By all reports, Xavi sealed his fate with his comments to the press ahead of a May 16 win over Almería, when he offered a pessimistic view of Barcelona’s near-term ability to compete with Real Madrid and at the top of Europe and, perhaps more fatally, seemed to pose the club’s budgetary limitations as a reason for the team’s shabby performance. That last bit, according to some reports in the Spanish press, infuriated Laporta and members of the Barça board, who signed off on mortgaging big chunks of the club’s future, in January 2022 and in subsequent transfer windows, to furnish Xavi with expensive players of his own choosing.

That alone probably does not account for Laporta’s evident sudden reversal on the matter of Xavi’s employment; even in a club as ineptly and operatically run as Barcelona, if an otherwise generally successful manager is getting fired behind comments as blandly factual as those, their job was already in grave danger, for reasons having as much to do with the ebb and flow of political capital inside the organization as with anything else. Having said that: If you particularly feel like diving into the slapstick Kremlinology on this one, Godspeed to you on your journey!

In any event, by all accounts Laporta pretty much froze Xavi out of communications after that press conference, going so far as to hit him with the “I’m sick and can’t talk” excuse to duck an in-person meeting, while rumors swirled in the hysterical Spanish press and Barça sporting director Deco traveled to London to meet with Hansi Flick, Xavi’s presumed replacement. After Friday’s training session Xavi reportedly pressed the issue, at which point Laporta told him what the Spanish papers had been shrieking for a week: Sunday’s match against Sevilla would be his last as manager.

That’s a shabby way to treat anybody, but especially low in the case of a figure like Xavi, one of the most accomplished and beloved players in Barcelona’s history, who really did help bail the club out of a dire situation when he came aboard as Ronald Koeman’s replacement in November of 2021. Even if you believe (as I do) that Xavi wasn’t good enough to keep the job and that getting rid of him was the right move, removing him could have been done in any number of ways that would have been far more professional and far less humiliating.

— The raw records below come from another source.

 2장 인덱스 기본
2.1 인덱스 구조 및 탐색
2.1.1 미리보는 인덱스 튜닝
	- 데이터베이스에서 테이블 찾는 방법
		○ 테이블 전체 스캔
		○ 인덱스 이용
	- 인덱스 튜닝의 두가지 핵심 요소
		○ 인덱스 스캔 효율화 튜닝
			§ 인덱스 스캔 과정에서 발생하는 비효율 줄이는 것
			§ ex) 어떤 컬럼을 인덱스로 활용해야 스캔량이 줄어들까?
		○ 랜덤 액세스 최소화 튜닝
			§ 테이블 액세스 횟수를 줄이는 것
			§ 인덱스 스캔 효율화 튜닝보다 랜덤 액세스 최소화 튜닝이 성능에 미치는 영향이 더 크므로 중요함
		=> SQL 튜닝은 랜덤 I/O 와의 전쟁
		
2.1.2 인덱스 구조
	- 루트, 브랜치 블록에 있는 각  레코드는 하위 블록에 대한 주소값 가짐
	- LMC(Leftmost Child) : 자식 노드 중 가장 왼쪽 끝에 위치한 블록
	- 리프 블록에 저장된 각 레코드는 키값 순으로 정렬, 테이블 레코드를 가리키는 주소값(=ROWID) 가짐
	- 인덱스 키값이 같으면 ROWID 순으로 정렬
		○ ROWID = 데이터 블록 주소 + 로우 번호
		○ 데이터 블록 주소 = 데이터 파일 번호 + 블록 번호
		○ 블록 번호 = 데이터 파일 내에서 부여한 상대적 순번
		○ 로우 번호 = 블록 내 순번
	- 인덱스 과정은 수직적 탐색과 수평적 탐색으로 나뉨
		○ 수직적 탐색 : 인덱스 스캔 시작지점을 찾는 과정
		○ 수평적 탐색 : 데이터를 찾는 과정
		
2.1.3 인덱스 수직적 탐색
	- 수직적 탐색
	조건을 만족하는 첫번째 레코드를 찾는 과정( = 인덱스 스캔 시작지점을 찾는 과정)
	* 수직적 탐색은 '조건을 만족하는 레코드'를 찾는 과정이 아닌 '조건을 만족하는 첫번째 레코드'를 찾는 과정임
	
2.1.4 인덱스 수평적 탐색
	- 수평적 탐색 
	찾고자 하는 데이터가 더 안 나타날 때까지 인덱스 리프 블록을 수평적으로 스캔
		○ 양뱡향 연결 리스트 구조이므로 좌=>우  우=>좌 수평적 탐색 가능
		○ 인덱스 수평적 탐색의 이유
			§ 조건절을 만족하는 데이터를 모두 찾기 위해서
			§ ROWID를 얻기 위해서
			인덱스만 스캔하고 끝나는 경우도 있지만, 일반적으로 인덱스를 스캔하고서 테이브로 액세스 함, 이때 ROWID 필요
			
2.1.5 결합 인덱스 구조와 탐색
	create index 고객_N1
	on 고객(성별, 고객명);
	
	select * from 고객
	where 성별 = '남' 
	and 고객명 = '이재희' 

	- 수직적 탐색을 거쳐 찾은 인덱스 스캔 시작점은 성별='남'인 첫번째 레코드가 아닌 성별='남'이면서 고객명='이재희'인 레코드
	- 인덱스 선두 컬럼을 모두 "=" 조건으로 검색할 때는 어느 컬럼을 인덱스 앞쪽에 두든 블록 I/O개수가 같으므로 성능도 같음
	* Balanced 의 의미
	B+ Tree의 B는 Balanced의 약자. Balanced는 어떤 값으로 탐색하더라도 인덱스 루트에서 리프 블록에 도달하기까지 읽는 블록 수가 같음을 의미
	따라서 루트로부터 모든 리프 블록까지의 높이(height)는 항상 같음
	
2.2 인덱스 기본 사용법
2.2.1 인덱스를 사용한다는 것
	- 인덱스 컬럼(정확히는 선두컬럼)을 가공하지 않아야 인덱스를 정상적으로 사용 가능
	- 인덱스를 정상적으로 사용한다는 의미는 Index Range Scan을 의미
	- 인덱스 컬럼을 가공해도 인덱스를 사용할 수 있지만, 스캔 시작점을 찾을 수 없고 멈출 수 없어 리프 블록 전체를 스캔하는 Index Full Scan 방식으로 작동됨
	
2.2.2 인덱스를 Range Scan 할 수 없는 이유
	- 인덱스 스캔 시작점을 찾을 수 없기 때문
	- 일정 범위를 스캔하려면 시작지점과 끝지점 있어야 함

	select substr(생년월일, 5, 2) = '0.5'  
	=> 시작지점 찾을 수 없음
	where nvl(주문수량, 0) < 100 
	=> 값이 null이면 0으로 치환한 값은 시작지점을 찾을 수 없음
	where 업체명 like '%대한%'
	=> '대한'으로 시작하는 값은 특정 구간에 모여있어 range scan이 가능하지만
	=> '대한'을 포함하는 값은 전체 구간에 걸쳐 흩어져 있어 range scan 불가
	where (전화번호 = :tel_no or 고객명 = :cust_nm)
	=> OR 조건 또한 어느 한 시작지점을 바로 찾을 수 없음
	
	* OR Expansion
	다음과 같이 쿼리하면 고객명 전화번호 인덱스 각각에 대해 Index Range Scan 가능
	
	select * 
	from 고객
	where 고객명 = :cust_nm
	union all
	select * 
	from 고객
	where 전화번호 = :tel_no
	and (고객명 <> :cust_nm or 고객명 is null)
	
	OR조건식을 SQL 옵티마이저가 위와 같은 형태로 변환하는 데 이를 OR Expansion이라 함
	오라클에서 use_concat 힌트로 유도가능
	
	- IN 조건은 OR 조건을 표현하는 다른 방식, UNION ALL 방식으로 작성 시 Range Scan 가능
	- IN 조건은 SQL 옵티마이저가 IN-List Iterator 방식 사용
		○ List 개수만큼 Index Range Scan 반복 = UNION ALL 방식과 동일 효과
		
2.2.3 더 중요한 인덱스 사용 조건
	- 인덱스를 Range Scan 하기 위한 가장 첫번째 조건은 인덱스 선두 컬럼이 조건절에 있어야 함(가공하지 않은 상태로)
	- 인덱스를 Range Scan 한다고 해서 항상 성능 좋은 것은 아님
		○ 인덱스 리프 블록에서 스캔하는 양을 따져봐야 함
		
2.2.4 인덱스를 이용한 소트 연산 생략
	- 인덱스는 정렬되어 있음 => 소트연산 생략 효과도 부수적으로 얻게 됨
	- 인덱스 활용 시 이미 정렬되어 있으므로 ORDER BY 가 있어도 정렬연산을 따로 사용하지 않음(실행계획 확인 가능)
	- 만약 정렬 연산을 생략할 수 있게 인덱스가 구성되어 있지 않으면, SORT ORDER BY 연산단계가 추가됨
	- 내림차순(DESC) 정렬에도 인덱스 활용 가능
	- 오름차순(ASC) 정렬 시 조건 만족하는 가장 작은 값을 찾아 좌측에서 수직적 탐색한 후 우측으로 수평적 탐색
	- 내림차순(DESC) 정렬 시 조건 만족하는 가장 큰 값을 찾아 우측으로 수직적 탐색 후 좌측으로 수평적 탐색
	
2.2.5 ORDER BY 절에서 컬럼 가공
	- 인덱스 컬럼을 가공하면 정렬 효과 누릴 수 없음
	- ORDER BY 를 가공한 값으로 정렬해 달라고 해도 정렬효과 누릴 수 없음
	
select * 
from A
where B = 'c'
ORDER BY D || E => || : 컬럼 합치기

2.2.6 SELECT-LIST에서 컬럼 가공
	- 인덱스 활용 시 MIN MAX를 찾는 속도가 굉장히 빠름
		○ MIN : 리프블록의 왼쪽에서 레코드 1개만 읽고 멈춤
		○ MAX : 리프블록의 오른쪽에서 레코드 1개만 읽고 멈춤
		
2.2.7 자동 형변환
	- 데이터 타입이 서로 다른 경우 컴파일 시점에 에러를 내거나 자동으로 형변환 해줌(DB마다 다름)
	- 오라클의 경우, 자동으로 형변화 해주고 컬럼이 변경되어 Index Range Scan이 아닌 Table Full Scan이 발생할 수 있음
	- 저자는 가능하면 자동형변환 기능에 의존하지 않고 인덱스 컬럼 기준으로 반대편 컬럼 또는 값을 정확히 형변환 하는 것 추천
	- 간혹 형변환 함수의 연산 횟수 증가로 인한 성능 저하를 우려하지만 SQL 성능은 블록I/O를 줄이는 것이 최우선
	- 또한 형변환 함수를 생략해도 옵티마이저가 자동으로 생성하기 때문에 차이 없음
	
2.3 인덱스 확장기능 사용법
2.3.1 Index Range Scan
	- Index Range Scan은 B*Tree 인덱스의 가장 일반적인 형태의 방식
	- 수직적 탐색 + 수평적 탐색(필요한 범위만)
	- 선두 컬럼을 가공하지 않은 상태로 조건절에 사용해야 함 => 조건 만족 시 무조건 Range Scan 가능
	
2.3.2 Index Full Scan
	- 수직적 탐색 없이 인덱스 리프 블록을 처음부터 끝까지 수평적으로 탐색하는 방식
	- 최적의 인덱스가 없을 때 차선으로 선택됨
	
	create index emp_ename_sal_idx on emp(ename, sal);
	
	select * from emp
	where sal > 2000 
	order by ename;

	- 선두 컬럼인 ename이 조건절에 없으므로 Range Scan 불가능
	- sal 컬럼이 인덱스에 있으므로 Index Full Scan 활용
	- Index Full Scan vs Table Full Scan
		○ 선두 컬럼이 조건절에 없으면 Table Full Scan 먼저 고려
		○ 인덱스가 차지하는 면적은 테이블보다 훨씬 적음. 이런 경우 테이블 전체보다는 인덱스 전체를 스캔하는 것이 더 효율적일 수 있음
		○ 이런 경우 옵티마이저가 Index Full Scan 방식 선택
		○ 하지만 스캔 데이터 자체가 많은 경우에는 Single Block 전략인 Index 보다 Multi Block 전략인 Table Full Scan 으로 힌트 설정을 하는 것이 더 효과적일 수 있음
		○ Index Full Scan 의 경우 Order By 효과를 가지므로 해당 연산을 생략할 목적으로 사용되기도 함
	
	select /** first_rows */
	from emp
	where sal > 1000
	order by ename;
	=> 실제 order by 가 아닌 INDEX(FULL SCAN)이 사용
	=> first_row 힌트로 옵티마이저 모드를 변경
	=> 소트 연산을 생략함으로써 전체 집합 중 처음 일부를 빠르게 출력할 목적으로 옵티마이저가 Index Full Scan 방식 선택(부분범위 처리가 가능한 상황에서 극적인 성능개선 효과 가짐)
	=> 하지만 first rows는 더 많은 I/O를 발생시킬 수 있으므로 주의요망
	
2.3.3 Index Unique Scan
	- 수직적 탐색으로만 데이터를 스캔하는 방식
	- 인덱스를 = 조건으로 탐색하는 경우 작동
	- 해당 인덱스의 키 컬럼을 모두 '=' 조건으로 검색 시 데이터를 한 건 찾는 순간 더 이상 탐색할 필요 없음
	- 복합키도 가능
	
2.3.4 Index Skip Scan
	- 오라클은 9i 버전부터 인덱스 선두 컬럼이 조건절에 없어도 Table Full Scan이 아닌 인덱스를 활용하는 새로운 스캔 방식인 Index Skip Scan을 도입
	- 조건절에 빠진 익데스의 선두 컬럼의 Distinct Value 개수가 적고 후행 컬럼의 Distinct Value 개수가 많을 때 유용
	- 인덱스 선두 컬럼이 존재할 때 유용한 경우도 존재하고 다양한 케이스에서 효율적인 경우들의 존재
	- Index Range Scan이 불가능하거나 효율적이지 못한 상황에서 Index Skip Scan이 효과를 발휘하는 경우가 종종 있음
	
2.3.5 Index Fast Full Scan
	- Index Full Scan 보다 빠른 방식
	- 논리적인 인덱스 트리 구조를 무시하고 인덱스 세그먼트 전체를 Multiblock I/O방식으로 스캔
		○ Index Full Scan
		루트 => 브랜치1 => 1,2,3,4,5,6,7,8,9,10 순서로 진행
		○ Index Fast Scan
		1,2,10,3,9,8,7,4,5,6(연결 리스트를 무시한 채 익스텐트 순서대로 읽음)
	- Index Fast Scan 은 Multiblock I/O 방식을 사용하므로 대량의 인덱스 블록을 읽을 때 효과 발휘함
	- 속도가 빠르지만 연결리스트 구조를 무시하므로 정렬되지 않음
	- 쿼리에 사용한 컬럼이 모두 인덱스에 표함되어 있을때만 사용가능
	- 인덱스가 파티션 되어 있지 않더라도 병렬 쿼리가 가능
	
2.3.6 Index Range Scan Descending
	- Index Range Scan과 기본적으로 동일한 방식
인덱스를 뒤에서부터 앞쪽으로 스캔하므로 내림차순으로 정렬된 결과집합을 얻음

Which in an ironic sort of way has wound up actually giving Xavi a better exit than he might otherwise have gotten or arguably deserved: Due to the week of shitty treatment and enforced professional limbo, Barça’s fans are mad at Laporta today, indignant on Xavi’s behalf, dwelling more on the lousy manner of his dismissal than on the many reasons to be glad he’s leaving. Like just about everything else with this clown-car of a club, that’s an accident, or anyway not part of any plan.